The Greenhouse Effect
In Woodstock College, Md., there were two green houses: one made of wood and another of glass. The wooden house was painted green and named the Green House. In winter, the trees and bushes outside the glass house had no leaves, but inside the plants were green. Inside vegetables and flowers were grown in winter. The greenhouse effect resulted in temperate temperature inside the glass house in freezing weather outside.
The sun equally sheds light and heat on the greenhouse and around it. But while heat absorbed by the surrounding ground is radiated into the sky, the energy entering the greenhouse is partially trapped. Glass transmits electromagnetic radiation (light and heat) but partially blocks infrared or heat. What enters the greenhouse is energy in the form of the visible, infrared and ultraviolet. This energy heats the material in the greenhouse.
The energy that enters the green house is the energy radiated by the sun which has temperature of 6000 degrees Kelvin. The material in the greenhouse is heated to about 300 degrees Kelvin. Thus the spectrum of the energy it radiates is that of a 300 degree Kelvin body. The spectrum of solar energy peaks in the yellow while the spectrum of 300 degree Kelvin peaks in the red.
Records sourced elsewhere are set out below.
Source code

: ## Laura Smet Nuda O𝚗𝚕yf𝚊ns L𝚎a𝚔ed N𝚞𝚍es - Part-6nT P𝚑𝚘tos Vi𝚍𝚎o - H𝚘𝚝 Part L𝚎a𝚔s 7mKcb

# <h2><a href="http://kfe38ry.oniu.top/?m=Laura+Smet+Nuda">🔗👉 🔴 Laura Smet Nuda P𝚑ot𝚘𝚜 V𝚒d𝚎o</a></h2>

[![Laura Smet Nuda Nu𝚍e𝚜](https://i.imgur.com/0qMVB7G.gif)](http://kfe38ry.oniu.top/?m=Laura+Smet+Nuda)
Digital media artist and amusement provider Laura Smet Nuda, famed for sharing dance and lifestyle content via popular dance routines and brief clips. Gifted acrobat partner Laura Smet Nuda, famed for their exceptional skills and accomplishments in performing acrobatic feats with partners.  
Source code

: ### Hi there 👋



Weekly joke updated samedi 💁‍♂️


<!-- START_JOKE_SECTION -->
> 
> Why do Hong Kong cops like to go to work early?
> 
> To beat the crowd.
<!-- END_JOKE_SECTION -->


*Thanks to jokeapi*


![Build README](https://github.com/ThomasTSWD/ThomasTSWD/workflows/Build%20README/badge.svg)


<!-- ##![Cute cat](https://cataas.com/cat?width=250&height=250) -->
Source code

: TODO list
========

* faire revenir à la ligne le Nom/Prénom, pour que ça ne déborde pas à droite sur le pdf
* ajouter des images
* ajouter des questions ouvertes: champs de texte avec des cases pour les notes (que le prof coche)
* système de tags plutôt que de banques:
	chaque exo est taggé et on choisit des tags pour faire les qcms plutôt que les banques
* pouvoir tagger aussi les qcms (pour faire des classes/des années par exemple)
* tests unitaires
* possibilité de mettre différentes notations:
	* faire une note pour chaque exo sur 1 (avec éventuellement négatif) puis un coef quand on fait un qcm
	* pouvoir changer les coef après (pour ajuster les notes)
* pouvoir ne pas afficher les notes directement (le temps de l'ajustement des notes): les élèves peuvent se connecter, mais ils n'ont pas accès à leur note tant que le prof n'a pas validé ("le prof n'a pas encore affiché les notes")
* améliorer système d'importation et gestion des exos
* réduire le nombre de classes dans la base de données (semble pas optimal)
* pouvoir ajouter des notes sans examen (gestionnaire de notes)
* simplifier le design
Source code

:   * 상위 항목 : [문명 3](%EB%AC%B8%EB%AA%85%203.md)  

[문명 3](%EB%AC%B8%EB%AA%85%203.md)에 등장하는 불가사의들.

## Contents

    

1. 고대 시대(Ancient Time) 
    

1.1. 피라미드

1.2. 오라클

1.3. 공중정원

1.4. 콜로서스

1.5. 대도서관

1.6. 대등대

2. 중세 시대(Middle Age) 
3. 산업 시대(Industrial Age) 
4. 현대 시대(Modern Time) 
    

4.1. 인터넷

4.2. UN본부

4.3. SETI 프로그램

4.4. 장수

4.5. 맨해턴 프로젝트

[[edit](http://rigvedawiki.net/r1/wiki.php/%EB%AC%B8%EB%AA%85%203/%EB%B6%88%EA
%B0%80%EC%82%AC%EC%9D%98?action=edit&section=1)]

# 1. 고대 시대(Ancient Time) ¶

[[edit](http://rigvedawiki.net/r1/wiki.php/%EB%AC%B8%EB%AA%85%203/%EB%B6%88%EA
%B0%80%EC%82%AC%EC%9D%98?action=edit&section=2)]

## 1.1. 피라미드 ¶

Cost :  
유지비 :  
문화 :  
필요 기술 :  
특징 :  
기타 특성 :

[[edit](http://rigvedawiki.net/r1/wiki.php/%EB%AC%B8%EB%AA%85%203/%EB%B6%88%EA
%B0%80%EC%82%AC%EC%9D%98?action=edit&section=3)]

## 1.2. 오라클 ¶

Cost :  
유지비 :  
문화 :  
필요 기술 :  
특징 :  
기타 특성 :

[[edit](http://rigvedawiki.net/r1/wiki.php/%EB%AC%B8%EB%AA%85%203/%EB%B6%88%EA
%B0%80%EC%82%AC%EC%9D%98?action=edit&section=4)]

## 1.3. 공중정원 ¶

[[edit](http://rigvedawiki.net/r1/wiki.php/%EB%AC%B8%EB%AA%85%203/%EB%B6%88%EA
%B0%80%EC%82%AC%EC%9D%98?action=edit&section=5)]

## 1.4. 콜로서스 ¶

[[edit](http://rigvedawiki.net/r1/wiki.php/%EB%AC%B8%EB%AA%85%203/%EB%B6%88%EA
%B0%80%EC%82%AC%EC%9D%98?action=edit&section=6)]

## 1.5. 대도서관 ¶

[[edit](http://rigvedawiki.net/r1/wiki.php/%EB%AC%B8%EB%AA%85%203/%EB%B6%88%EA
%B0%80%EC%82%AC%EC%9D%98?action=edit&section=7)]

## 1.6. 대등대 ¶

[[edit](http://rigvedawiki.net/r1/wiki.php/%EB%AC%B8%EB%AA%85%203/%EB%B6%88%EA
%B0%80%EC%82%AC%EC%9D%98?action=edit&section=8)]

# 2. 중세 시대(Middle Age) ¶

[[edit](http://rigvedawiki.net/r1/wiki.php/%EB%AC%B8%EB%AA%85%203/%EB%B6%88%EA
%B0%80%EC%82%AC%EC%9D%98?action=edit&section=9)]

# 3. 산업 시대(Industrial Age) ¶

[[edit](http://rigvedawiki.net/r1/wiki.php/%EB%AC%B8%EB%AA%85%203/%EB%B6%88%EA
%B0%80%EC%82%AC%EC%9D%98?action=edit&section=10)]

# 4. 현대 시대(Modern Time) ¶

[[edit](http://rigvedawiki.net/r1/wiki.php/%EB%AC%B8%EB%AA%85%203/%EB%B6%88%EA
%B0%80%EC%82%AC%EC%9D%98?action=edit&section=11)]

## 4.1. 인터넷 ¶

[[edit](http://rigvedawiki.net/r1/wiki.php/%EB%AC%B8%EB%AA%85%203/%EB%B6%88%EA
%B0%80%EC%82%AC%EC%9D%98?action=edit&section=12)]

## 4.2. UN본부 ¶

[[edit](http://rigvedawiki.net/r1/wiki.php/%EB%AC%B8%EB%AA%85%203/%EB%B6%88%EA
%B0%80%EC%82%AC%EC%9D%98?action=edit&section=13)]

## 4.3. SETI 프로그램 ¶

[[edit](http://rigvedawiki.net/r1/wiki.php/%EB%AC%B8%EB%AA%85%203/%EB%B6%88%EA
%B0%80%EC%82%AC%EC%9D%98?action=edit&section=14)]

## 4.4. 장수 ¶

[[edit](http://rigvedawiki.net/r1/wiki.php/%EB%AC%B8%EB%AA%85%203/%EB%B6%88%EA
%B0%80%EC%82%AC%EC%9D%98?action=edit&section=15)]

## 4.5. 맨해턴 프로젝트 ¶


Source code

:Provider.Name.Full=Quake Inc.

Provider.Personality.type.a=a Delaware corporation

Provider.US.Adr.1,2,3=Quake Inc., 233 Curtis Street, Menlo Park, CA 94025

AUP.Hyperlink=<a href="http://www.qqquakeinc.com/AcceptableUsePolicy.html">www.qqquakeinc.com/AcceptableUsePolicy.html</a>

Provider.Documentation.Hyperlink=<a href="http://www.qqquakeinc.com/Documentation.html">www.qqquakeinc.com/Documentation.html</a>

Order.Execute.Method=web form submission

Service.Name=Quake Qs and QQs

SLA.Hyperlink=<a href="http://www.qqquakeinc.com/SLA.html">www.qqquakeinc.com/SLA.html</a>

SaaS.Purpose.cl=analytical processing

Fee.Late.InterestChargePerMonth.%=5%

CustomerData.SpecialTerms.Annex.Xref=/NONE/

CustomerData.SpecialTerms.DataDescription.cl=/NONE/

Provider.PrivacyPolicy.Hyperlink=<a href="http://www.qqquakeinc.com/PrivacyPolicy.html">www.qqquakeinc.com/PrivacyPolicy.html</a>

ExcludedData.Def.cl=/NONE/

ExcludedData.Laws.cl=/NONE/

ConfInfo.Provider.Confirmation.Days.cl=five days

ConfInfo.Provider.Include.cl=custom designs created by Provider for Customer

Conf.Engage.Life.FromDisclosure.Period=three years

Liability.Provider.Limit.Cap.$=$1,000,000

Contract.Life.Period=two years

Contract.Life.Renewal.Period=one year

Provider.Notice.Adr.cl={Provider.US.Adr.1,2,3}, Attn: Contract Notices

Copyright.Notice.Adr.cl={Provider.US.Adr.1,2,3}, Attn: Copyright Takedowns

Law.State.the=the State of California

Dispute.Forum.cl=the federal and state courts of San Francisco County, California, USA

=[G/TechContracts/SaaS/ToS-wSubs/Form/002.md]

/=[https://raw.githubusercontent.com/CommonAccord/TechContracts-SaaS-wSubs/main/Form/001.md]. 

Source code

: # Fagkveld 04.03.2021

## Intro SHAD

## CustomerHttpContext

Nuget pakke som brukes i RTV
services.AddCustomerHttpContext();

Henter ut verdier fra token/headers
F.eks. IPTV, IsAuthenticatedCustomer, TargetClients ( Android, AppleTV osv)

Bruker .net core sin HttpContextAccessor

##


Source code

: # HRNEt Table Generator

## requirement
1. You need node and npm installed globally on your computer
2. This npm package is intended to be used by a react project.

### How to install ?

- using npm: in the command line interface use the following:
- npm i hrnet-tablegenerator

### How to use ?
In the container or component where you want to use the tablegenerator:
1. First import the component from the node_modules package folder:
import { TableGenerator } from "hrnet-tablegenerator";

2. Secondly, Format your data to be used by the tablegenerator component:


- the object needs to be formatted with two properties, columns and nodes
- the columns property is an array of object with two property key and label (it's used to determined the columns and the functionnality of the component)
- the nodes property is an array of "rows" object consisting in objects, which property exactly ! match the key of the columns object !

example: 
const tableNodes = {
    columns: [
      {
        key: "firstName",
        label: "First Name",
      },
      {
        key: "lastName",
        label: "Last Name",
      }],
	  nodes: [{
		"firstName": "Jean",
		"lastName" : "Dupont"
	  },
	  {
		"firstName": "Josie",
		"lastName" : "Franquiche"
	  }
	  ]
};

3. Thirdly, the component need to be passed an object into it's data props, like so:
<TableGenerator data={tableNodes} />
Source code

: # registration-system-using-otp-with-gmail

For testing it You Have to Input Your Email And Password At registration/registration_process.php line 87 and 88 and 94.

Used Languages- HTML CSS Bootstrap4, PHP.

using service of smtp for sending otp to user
The ground outside the greenhouse also gets heated, but the energy is radiated to the sky. This radiation to the sky goes on during the night. Glass absorbs infrared and then radiates it in all directions. Thus part of the infrared is transmitted to the sky and part remains in the greenhouse. At night little radiation leaves the greenhouse. These processes keep the temperature in the glass temperate while it is winter outside.
The earth system is a natural greenhouse. The solid earth is surrounded by the atmosphere which contains greenhouse gases (GHG). Like glass, GHG does not transmit all of the infrared. Thus the earth does not cool down drastically at night, and the planetary temperature is 15 degrees Celsius. The variation between daytime and nighttime temperature is about a degree or so in the Philippines. Without the greenhouse effect the earth’s temperature would be about thirty degrees cooler.
The moon has no atmosphere and so at night all the energy received in daylight is totally radiated into space. In addition, the lunar “day” is about 14 earth days; its surface temperature varies from 400 degrees Celsius in daytime to -400 degrees Celsius at nighttime. Mercury has no atmosphere and the day is very long. Its temperature varies from 90 K to 700 K. Mars has very little atmosphere. Its temperature varies from 27 C to -133 in the poles.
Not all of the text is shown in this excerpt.